Before he could reply, however, Rockman interrupted over Karr’s communications system. “Hey, Tommy? Looks like some trouble is developing downstairs.”
“Excuse me,” Karr told Evans. “I have a call.”
He didn’t know if Evans was cleared to know about the highly secret communications implants used by Desk Three operators—for all Karr knew, GCHQ agents used the things as well—but pulling out a satellite phone and holding it to his ear gave him plausible cover with the surrounding crowd of guests and delegates as he spoke with Rockman.
“Jeff? What’s up?”
“We’re monitoring the situation through BBC Two and the security cameras inside the building,” Rockman said. The NSA, it was said, could tap into any security camera system worldwide, especially if the system was part of a computer-monitored network. “The crowd outside just exploded. About fifty of them muscled past the security guards at the main entrance. That seems to have been a distraction, though, because when the guards started struggling with them, about fifty more vaulted a set of barrier fences and entered the building through a side door.”
“Are they armed?”
“Not that we can see,” Rockman replied. “But you may be about to have company.”
Frowning, Karr said, “Excuse me,” to Evans and pushed through the wide glass double doors into the building’s tenth-floor lobby. Leaning over a railing, Karr could look straight down the center of the staircase spiraling up the inside of the building, all the way to the entrance floor. Shouts and wild yells echoed up the staircase, along with the magn
ified thunder of running feet coming up the steps. It looked like the mob was up to the third floor already . . . no, the fourth.

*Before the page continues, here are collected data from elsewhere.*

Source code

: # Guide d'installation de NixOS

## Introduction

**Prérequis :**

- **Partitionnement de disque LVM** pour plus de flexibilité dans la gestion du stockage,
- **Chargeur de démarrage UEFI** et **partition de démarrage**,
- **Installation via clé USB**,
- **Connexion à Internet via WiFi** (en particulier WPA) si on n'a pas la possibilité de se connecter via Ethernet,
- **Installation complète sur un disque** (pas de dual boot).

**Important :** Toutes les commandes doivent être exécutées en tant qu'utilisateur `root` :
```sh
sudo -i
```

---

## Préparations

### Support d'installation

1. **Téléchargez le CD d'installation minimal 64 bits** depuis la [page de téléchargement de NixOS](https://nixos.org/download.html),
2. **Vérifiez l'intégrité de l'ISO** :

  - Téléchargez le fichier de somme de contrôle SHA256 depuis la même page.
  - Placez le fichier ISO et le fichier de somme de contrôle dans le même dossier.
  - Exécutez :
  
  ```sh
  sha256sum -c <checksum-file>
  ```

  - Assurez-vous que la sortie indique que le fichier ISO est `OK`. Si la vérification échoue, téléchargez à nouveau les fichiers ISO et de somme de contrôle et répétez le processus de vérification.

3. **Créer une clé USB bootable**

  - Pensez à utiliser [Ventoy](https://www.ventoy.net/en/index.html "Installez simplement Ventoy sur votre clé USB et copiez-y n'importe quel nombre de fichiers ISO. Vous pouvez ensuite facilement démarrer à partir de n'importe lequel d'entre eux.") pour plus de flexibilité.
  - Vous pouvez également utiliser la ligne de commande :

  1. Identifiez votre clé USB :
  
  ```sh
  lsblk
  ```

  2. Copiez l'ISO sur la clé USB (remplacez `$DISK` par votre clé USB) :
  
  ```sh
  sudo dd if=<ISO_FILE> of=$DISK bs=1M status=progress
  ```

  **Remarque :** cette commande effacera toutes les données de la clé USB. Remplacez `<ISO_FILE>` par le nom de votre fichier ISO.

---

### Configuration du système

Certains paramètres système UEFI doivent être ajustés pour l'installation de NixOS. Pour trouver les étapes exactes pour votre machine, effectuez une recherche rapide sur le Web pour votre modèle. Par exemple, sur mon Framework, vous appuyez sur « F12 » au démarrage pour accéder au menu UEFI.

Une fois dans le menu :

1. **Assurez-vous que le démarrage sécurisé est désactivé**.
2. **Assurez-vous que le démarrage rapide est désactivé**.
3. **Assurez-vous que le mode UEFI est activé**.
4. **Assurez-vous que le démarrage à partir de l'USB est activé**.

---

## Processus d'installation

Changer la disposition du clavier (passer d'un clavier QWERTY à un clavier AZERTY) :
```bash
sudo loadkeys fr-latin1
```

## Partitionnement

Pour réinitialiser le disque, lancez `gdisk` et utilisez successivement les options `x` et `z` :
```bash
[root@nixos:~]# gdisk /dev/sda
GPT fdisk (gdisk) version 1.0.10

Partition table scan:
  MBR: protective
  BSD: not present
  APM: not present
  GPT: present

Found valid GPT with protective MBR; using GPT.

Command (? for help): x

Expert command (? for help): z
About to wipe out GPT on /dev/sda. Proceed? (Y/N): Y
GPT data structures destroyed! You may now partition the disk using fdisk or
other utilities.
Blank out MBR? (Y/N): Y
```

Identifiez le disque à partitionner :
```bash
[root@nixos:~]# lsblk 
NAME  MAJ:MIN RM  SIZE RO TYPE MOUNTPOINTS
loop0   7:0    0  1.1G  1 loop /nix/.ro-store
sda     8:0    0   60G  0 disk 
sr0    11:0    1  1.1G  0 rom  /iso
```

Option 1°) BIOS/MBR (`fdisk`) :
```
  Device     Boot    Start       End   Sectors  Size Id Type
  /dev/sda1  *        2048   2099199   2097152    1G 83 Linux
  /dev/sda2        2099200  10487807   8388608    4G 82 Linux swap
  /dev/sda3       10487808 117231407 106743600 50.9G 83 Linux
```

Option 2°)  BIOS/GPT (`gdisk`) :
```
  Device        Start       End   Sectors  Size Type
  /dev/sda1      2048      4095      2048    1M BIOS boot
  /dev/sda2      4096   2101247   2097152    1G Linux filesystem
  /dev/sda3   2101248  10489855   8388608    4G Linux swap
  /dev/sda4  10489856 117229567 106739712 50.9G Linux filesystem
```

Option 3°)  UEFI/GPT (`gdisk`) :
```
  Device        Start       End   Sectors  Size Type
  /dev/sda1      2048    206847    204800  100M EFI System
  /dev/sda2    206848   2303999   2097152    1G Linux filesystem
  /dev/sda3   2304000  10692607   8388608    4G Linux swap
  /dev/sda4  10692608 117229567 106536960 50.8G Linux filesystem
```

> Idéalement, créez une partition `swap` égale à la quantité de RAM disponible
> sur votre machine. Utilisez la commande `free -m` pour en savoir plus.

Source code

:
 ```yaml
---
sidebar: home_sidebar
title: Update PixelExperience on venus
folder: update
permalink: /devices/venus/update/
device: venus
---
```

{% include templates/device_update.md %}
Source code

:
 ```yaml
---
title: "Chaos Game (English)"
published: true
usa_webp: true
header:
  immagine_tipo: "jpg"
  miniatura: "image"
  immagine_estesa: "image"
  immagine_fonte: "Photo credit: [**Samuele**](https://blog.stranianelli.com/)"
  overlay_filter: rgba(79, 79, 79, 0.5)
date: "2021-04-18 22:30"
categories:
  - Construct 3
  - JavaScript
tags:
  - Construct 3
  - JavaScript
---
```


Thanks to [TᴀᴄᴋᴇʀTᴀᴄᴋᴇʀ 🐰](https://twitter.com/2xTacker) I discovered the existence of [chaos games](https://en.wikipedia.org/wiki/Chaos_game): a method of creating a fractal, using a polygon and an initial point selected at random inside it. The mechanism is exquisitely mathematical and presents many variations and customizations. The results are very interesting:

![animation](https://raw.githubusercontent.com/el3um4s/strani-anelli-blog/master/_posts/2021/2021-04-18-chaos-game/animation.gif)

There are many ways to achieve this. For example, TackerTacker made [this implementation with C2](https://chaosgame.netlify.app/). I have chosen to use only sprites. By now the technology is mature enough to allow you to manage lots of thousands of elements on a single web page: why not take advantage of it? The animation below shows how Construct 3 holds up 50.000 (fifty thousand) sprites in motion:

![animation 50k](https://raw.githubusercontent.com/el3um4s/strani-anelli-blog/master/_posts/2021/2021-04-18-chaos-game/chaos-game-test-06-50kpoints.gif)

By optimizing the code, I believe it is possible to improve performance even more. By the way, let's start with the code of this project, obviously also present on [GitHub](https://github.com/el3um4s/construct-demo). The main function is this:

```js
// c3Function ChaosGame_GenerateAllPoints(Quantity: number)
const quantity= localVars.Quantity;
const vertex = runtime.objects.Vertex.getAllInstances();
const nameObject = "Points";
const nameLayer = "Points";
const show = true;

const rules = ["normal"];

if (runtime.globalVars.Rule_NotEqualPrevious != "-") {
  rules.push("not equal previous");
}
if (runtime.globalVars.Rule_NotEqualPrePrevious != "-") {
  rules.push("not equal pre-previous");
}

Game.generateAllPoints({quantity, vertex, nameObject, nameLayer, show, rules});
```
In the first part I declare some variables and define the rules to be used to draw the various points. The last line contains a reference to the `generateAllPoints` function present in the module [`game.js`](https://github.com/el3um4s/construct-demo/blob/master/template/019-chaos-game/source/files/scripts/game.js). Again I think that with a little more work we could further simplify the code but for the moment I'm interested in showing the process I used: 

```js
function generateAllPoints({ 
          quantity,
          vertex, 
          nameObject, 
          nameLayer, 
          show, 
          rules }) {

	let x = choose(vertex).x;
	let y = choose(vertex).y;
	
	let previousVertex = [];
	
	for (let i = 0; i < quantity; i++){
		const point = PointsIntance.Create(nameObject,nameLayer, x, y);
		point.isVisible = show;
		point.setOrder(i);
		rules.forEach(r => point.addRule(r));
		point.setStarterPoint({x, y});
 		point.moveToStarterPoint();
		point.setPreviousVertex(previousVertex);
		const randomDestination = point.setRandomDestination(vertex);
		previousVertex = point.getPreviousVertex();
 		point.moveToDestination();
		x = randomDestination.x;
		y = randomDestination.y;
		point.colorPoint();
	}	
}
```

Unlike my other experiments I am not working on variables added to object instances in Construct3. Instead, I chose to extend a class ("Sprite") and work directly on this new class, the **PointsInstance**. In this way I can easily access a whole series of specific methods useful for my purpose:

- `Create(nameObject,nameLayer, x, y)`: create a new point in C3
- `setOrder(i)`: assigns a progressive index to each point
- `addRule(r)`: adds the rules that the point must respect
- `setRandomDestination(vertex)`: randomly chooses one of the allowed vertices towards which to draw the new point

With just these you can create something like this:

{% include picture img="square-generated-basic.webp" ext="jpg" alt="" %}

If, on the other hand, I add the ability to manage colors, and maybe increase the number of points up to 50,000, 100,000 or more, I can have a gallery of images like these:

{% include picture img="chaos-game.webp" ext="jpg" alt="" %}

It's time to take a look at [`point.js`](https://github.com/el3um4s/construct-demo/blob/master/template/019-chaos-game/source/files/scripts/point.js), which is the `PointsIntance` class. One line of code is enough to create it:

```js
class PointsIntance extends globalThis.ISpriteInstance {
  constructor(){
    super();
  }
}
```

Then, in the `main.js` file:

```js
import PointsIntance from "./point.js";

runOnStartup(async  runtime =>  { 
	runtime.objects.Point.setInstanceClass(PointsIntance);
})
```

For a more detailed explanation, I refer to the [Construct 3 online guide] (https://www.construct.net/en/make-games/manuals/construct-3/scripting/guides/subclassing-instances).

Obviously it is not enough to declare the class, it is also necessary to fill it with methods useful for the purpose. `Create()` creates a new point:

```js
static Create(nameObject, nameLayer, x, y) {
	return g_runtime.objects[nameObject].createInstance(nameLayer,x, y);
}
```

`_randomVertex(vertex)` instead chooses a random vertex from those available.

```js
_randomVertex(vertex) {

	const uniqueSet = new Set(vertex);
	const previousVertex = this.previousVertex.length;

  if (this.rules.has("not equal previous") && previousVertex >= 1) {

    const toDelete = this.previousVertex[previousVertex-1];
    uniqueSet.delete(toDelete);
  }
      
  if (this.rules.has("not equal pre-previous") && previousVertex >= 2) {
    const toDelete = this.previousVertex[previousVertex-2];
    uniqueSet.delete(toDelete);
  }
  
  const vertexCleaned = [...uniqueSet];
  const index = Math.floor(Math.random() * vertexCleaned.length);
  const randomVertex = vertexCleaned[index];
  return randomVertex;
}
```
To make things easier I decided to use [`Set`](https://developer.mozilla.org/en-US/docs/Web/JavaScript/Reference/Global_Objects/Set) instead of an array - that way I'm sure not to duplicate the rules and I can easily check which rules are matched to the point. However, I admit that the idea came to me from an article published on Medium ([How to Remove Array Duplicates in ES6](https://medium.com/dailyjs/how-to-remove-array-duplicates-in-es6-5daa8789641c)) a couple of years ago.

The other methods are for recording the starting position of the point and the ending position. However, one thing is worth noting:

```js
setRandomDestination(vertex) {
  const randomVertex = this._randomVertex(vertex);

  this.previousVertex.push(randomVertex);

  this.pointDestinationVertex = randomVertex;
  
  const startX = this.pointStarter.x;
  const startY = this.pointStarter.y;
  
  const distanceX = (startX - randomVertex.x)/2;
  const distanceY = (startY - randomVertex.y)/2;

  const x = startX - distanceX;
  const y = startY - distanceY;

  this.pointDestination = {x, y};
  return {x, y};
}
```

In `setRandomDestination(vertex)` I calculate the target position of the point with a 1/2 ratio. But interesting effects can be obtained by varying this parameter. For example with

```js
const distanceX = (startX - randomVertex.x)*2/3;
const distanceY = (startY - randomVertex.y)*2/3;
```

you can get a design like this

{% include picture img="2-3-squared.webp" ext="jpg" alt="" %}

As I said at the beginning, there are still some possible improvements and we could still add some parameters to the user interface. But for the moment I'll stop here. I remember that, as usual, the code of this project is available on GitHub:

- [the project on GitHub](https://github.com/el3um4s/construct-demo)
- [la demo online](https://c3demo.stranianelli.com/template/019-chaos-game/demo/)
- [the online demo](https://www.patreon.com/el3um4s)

Returning to the promenade outside, he signaled Delgado and Payne, who were flanking Spencer as the American continued arguing with Sir James. With things apparently peaceful enough, other than Spencer’s disagreement with the locals, Rogers had wandered off to find the cafeteria and get something to eat.
“Some of the protestors just jumped the security barriers,” Karr told the two FBI agents. “They’re on their way up. We need to get Sunny here someplace safe.”
“Inside,” Delgado suggested. “In the speakers’ area. There’s a green room.”
The green room was a place for delegates to rest and hang out without being pestered by the news media or other noisy types. Karr nodded. The room had one entrance, which could be easily defended.
Still, he didn’t want to overreact. When Greenpeace activists protesting the Star Wars initiative had broken through the security perimeter at Menwith Hill a few years ago, they’d used similar tactics. A few, designated “hares,” had cut through the fence and run across the compound, drawing off the security guards. Then the main body, designated “rabbits,” had swarmed over the fence, climbed communications towers, and raised banners. They’d stayed long enough to pose for the media cameras, some of them wearing outlandish costumes representing ballistic missiles, before being evicted or, in some cases, arrested and carried off to waiting police vans for trespass.
Most likely, the activists downstairs were going to try to crash the symposium’s party, shout some slogans, maybe hang up some banners, and grab some high-quality airtime on the evening news.
But they couldn’t afford to take chances, not with the death threats against him. They closed in on Spencer.